I think Denzel’s words have been true for a while now but are especially relevant in the context of how the covering of Kobe’s death was handled. TMZ reported Bryant's death before his family were notified by officials. This is no precedent for TMZ, so this in no way can be concluded as a mistake. TMZ blatantly lacks integrity when it comes to how they obtain or report a story, and this has been the case for years. TMZ has made a reputation off bullying and harassing and in recent years, they are attempting to solidify their so-called “credibility" by being the first to let the public know of a major celebrity death despite completely lacking any empathy as they'll report regardless of not having the family's consent. The truly unfortunate part about what went down on social media between these news outlets on Sunday was, after a while, TMZ became many people’s only source for accurate reporting. Other news outlets were participating in the sport, Denzel was discussing, of rushed reporting. So many reports were shamelessly inaccurate at the expense of their audience. At what point did being the first to report a story become priority over educating and informing readers?

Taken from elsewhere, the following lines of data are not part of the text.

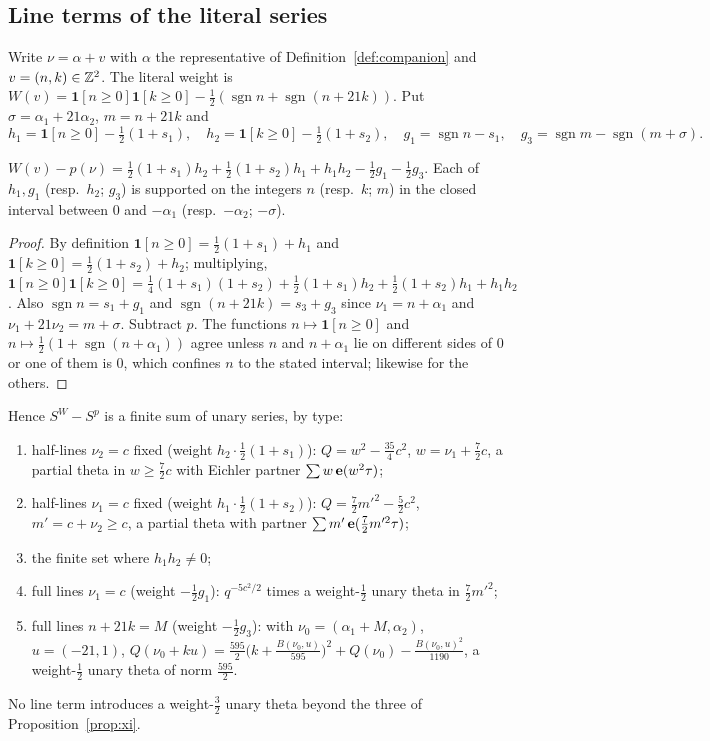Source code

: \subsection{Line terms of the literal series}
Write $\nu=\alpha+v$ with $\alpha$ the representative of Definition~\ref{def:companion} and $v=(n,k)\in\Z^2$. The literal weight is
$W(v)=\mathbf 1[n\ge0]\mathbf 1[k\ge0]-\frac12(\operatorname{sgn}n+\operatorname{sgn}(n+21k))$. Put $\sigma=\alpha_1+21\alpha_2$, $m=n+21k$ and
\[ h_1=\mathbf 1[n\ge0]-\tfrac12(1+s_1),\quad h_2=\mathbf 1[k\ge0]-\tfrac12(1+s_2),\quad g_1=\operatorname{sgn}n-s_1,\quad g_3=\operatorname{sgn}m-\operatorname{sgn}(m+\sigma). \]
\begin{proposition}\label{prop:lines}
$W(v)-p(\nu)=\frac12(1+s_1)h_2+\frac12(1+s_2)h_1+h_1h_2-\frac12g_1-\frac12g_3$. Each of $h_1,g_1$ (resp.\ $h_2$; $g_3$) is supported on the integers $n$ (resp.\ $k$; $m$)
in the closed interval between $0$ and $-\alpha_1$ (resp.\ $-\alpha_2$; $-\sigma$).
\end{proposition}
\begin{proof}
By definition $\mathbf 1[n\ge0]=\frac12(1+s_1)+h_1$ and $\mathbf 1[k\ge0]=\frac12(1+s_2)+h_2$; multiplying, $\mathbf 1[n\ge0]\mathbf 1[k\ge0]=\frac14(1+s_1)(1+s_2)+\frac12(1+s_1)h_2+
\frac12(1+s_2)h_1+h_1h_2$. Also $\operatorname{sgn}n=s_1+g_1$ and $\operatorname{sgn}(n+21k)=s_3+g_3$ since $\nu_1=n+\alpha_1$ and $\nu_1+21\nu_2=m+\sigma$. Subtract $p$.
The functions $n\mapsto\mathbf 1[n\ge0]$ and $n\mapsto\frac12(1+\operatorname{sgn}(n+\alpha_1))$ agree unless $n$ and $n+\alpha_1$ lie on different sides of $0$ or one of them is $0$,
which confines $n$ to the stated interval; likewise for the others.
\end{proof}
Hence $S^W-S^p$ is a finite sum of unary series, by type:
\begin{enumerate}[label=(\alph*),leftmargin=2em]
\item half-lines $\nu_2=c$ fixed (weight $h_2\cdot\frac12(1+s_1)$): $Q=w^2-\frac{35}4c^2$, $w=\nu_1+\frac72c$, a partial theta in $w\ge\frac72c$ with Eichler partner $\sum w\,\e(w^2\tau)$;
\item half-lines $\nu_1=c$ fixed (weight $h_1\cdot\frac12(1+s_2)$): $Q=\frac72m'^2-\frac52c^2$, $m'=c+\nu_2\ge c$, a partial theta with partner $\sum m'\,\e(\frac72m'^2\tau)$;
\item the finite set where $h_1h_2\ne0$;
\item full lines $\nu_1=c$ (weight $-\frac12g_1$): $q^{-5c^2/2}$ times a weight-$\frac12$ unary theta in $\frac72m'^2$;
\item full lines $n+21k=M$ (weight $-\frac12g_3$): with $\nu_0=(\alpha_1+M,\alpha_2)$, $u=(-21,1)$, $Q(\nu_0+ku)=\frac{595}2\big(k+\frac{B(\nu_0,u)}{595}\big)^2+Q(\nu_0)-\frac{B(\nu_0,u)^2}{1190}$,
a weight-$\frac12$ unary theta of norm $\frac{595}2$.
\end{enumerate}
No line term introduces a weight-$\frac32$ unary theta beyond the three of Proposition~\ref{prop:xi}.


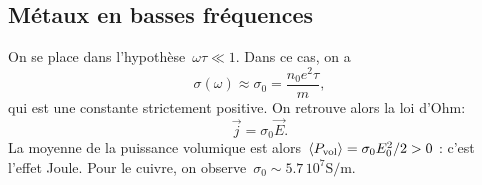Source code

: \subsection{Métaux en basses fréquences}
On se place dans l'hypothèse~$\omega\tau\ll1$. Dans ce cas, on a
\begin{equation*}
    \boxed{
        \sigma(\omega)\approx\sigma_0=\frac{n_0 e^{2}\tau}{m},
    }
\end{equation*}
qui est une constante strictement positive. On retrouve alors la loi d'Ohm:
\begin{equation*}
    \boxed{
        \vec{j}=\sigma_0\vec{E}.
    }
\end{equation*}
La moyenne de la puissance volumique est alors~$\left\langle P_{\rm vol}\right\rangle=\sigma_0 E_0^{2}/2>0$ : c'est l'effet Joule. Pour le cuivre, on observe~$\sigma_{0}\sim 5.7\,10^{7}\si{\siemens\per\metre}$.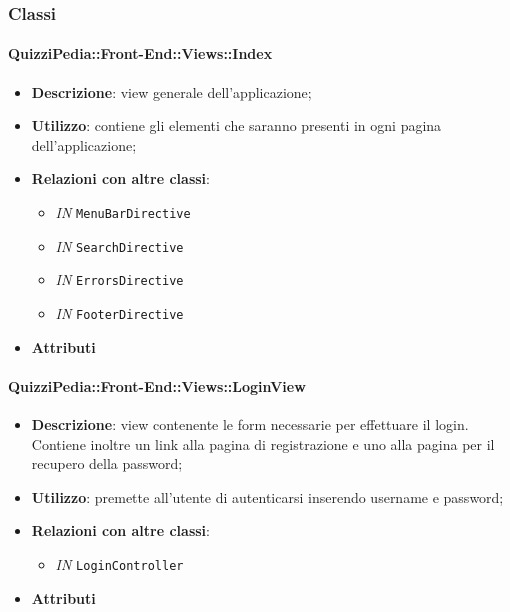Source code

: \subsubsection{Classi}

\paragraph{QuizziPedia::Front-End::Views::Index}
\begin{itemize}
	\item \textbf{Descrizione}:  view generale dell'applicazione;
	\item \textbf{Utilizzo}: contiene gli elementi che saranno presenti in ogni pagina dell'applicazione;
	\item \textbf{Relazioni con altre classi}:
	\begin{itemize}
		\item \textit{IN} \texttt{MenuBarDirective} \\
		\item \textit{IN} \texttt{SearchDirective} \\
		\item \textit{IN} \texttt{ErrorsDirective} \\
		\item \textit{IN} \texttt{FooterDirective} \\ 
	\end{itemize}
	\item \textbf{Attributi}
\end{itemize}

\paragraph{QuizziPedia::Front-End::Views::LoginView}
\begin{itemize}
	\item \textbf{Descrizione}: view contenente le form necessarie per effettuare il login. Contiene inoltre un link alla pagina di registrazione e uno alla pagina per il recupero della password;
	\item \textbf{Utilizzo}: premette all'utente di autenticarsi inserendo username e password;
	\item \textbf{Relazioni con altre classi}:
	\begin{itemize}
		\item \textit{IN} \texttt{LoginController} \\ 
	\end{itemize}
	\item \textbf{Attributi}
\end{itemize}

Some people may think we can’t hold TMZ responsible for irresponsible journalism as 'they’re TMZ after all, who expects morality from them?' We can and need to hold TMZ responsible for their corruption. These news outlets do have a responsibility to uphold the truth no matter size of platform, or past behavior, or reputation. As the public, we are the ones with the power. We are the ones who have popularized these sites, and we are the same ones who can take that power and influence away. We need to collectively learn how to rid our society of something that’s purpose is to no longer serve the public, but to profit off tragedy, humiliation, and exploitation instead.
To be clear, I’m not encouraging animosity between media outlets and the public because I would never want to do that or send that message; however, I do think we should hold these industries with such a high influence accountable for their misconduct. This "need to be first" phenomenon directly compromises any trust between us and them. What kind of message is that sending? The field of journalism is a special one because in the United States, we have a constitutional right to freedom of the press. The press is essential to the very foundation of our democracy; therefore, the relationship between the press and the public is an important one. They keep the public informed, which allows us to have and reclaim our voice from those who try to take it. Reporting needs to be purposeful, informative, empathetic and honest. If we don't have honest reporting, then we have truly undermined the integrity of our democracy.
***Author's Note: There is a petition going around, with over 400,000 signatures, calling for the cancellation of TMZ. I wanted to provide this information so you all are aware of up-to-date news regarding the topics discussed throughout the article.